Although the “least burdensome” concept has been in place, the original concept focused on a device’s premarket evaluation only. The Cures Act modified those least burdensome principles to apply them throughout the entire life-cycle of a medical device, both premarket and post-market, to assure the safety and effectiveness of new and existing medical devices at any point that they are available to consumers, which FDA has clarified in this guidance issued on December 15, 2017.[10] The least burdensome concept requires the FDA to require the minimum amount of information necessary to adequately address a current regulatory question or issue. While reasonable assurance of safety and effectiveness is still required, that evidence may be provided from alternative sources of existing data, such as nonclinical data, peer-reviewed literature, non-US data, and real-world evidence, to analyze patient usage data, registries and claims data, and/or well-documented case histories. The guidance suggests that FDA and sponsors should consider the most efficient ways to obtain necessary evidence. Efforts to improve efficiency may potentially include: reducing requirements of traditional clinical studies by using historical or non-comparative control groups or study results; use of alternative study designs; streamlining of processes and administrative burdens to reduce redundancies; use of more efficient tools or methods to collect data; and in some cases, allowing sponsors to utilize post-market data to confirm safety and effectiveness.

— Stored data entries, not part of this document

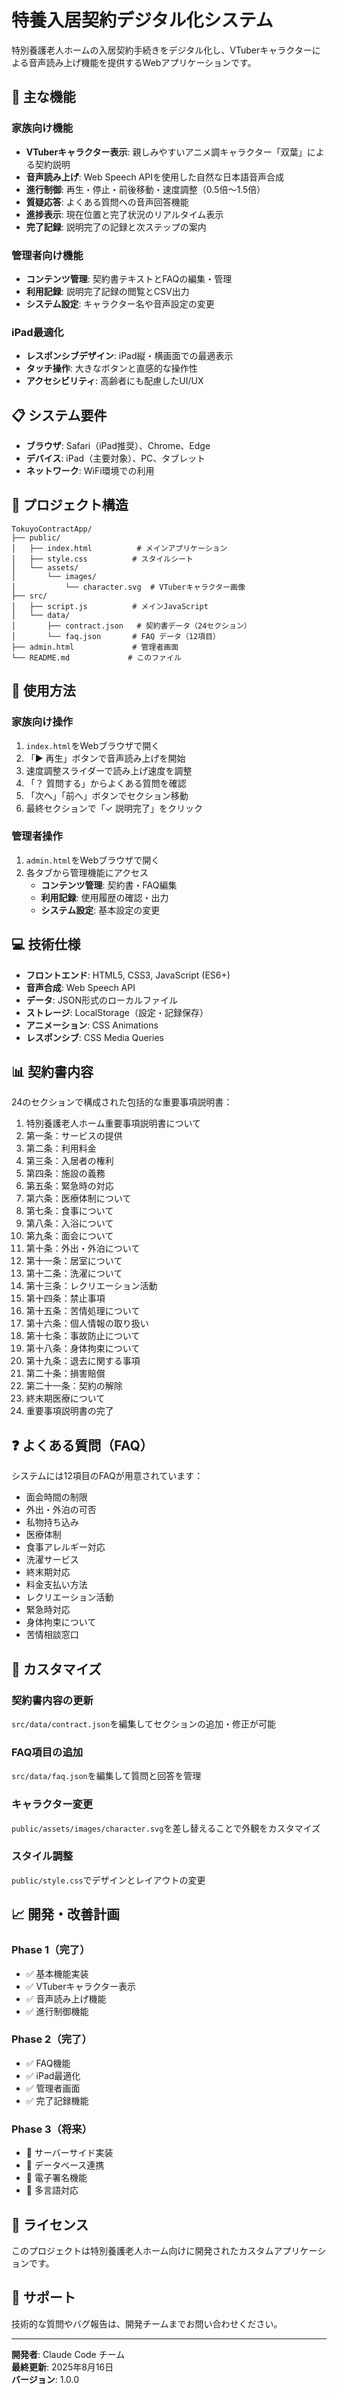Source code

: # 特養入居契約デジタル化システム

特別養護老人ホームの入居契約手続きをデジタル化し、VTuberキャラクターによる音声読み上げ機能を提供するWebアプリケーションです。

## 🎯 主な機能

### 家族向け機能
- **VTuberキャラクター表示**: 親しみやすいアニメ調キャラクター「双葉」による契約説明
- **音声読み上げ**: Web Speech APIを使用した自然な日本語音声合成
- **進行制御**: 再生・停止・前後移動・速度調整（0.5倍～1.5倍）
- **質疑応答**: よくある質問への音声回答機能
- **進捗表示**: 現在位置と完了状況のリアルタイム表示
- **完了記録**: 説明完了の記録と次ステップの案内

### 管理者向け機能
- **コンテンツ管理**: 契約書テキストとFAQの編集・管理
- **利用記録**: 説明完了記録の閲覧とCSV出力
- **システム設定**: キャラクター名や音声設定の変更

### iPad最適化
- **レスポンシブデザイン**: iPad縦・横画面での最適表示
- **タッチ操作**: 大きなボタンと直感的な操作性
- **アクセシビリティ**: 高齢者にも配慮したUI/UX

## 📋 システム要件

- **ブラウザ**: Safari（iPad推奨）、Chrome、Edge
- **デバイス**: iPad（主要対象）、PC、タブレット
- **ネットワーク**: WiFi環境での利用

## 📂 プロジェクト構造

```
TokuyoContractApp/
├── public/
│   ├── index.html          # メインアプリケーション
│   ├── style.css          # スタイルシート
│   └── assets/
│       └── images/
│           └── character.svg  # VTuberキャラクター画像
├── src/
│   ├── script.js          # メインJavaScript
│   └── data/
│       ├── contract.json   # 契約書データ（24セクション）
│       └── faq.json       # FAQ データ（12項目）
├── admin.html             # 管理者画面
└── README.md             # このファイル
```

## 🚀 使用方法

### 家族向け操作
1. `index.html`をWebブラウザで開く
2. 「▶ 再生」ボタンで音声読み上げを開始
3. 速度調整スライダーで読み上げ速度を調整
4. 「？ 質問する」からよくある質問を確認
5. 「次へ」「前へ」ボタンでセクション移動
6. 最終セクションで「✓ 説明完了」をクリック

### 管理者操作
1. `admin.html`をWebブラウザで開く
2. 各タブから管理機能にアクセス
   - **コンテンツ管理**: 契約書・FAQ編集
   - **利用記録**: 使用履歴の確認・出力
   - **システム設定**: 基本設定の変更

## 💻 技術仕様

- **フロントエンド**: HTML5, CSS3, JavaScript (ES6+)
- **音声合成**: Web Speech API
- **データ**: JSON形式のローカルファイル
- **ストレージ**: LocalStorage（設定・記録保存）
- **アニメーション**: CSS Animations
- **レスポンシブ**: CSS Media Queries

## 📊 契約書内容

24のセクションで構成された包括的な重要事項説明書：

1. 特別養護老人ホーム重要事項説明書について
2. 第一条：サービスの提供
3. 第二条：利用料金
4. 第三条：入居者の権利
5. 第四条：施設の義務
6. 第五条：緊急時の対応
7. 第六条：医療体制について
8. 第七条：食事について
9. 第八条：入浴について
10. 第九条：面会について
11. 第十条：外出・外泊について
12. 第十一条：居室について
13. 第十二条：洗濯について
14. 第十三条：レクリエーション活動
15. 第十四条：禁止事項
16. 第十五条：苦情処理について
17. 第十六条：個人情報の取り扱い
18. 第十七条：事故防止について
19. 第十八条：身体拘束について
20. 第十九条：退去に関する事項
21. 第二十条：損害賠償
22. 第二十一条：契約の解除
23. 終末期医療について
24. 重要事項説明書の完了

## ❓ よくある質問（FAQ）

システムには12項目のFAQが用意されています：

- 面会時間の制限
- 外出・外泊の可否
- 私物持ち込み
- 医療体制
- 食事アレルギー対応
- 洗濯サービス
- 終末期対応
- 料金支払い方法
- レクリエーション活動
- 緊急時対応
- 身体拘束について
- 苦情相談窓口

## 🔧 カスタマイズ

### 契約書内容の更新
`src/data/contract.json`を編集してセクションの追加・修正が可能

### FAQ項目の追加
`src/data/faq.json`を編集して質問と回答を管理

### キャラクター変更
`public/assets/images/character.svg`を差し替えることで外観をカスタマイズ

### スタイル調整
`public/style.css`でデザインとレイアウトの変更

## 📈 開発・改善計画

### Phase 1（完了）
- ✅ 基本機能実装
- ✅ VTuberキャラクター表示
- ✅ 音声読み上げ機能
- ✅ 進行制御機能

### Phase 2（完了）
- ✅ FAQ機能
- ✅ iPad最適化
- ✅ 管理者画面
- ✅ 完了記録機能

### Phase 3（将来）
- 🔄 サーバーサイド実装
- 🔄 データベース連携
- 🔄 電子署名機能
- 🔄 多言語対応

## 📄 ライセンス

このプロジェクトは特別養護老人ホーム向けに開発されたカスタムアプリケーションです。

## 🤝 サポート

技術的な質問やバグ報告は、開発チームまでお問い合わせください。

---

**開発者**: Claude Code チーム  
**最終更新**: 2025年8月16日  
**バージョン**: 1.0.0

The enactment of the Cures Act and subsequent final and draft guidance may not reduce the requirements that FDA assure drugs and devices are safe and effective, but they do show that FDA is working toward finding different alternatives to bring those products to the consumer where the benefits of the products outweigh the risks. It is encouraging to have FDA consider how to permit sponsors of new products to use existing real world data to support the approval or clearance of their new products and not look at each product in a vacuum, thereby reducing each sponsor’s time and costs to bring new and innovative products to the patients that need them. FDA has also shown interest in bringing products to the patients more quickly where no or only extremely limited alternatives exist. While not replacing the existing systems, they can potentially enhance the lives of patients in a more efficient and timely manner.

[1] P.L. 114-255.

[2] 21 USC 515B(b).

[3] Journal of Managed Care Pharmacy, Jan/Feb. 2011 (Vol 17, No. 1), at 43.



[6] 21 USC 814.82.

[7] 21 U.S.C. 360c(f).

[8] Technical Considerations for Additive Manufactured Medical Devices – Guidance for Industry and Food and Drug Administration Staff (12/5/2017).

[9] Breakthrough Devices Program – Draft Guidance for Industry and Food and Drug Administration Staff (10/25/2017).

[10] The Least Burdensome Provisions: Concept and Principles – Draft Guidance for Industry and Food and Drug Administration Staff (12/15/2017).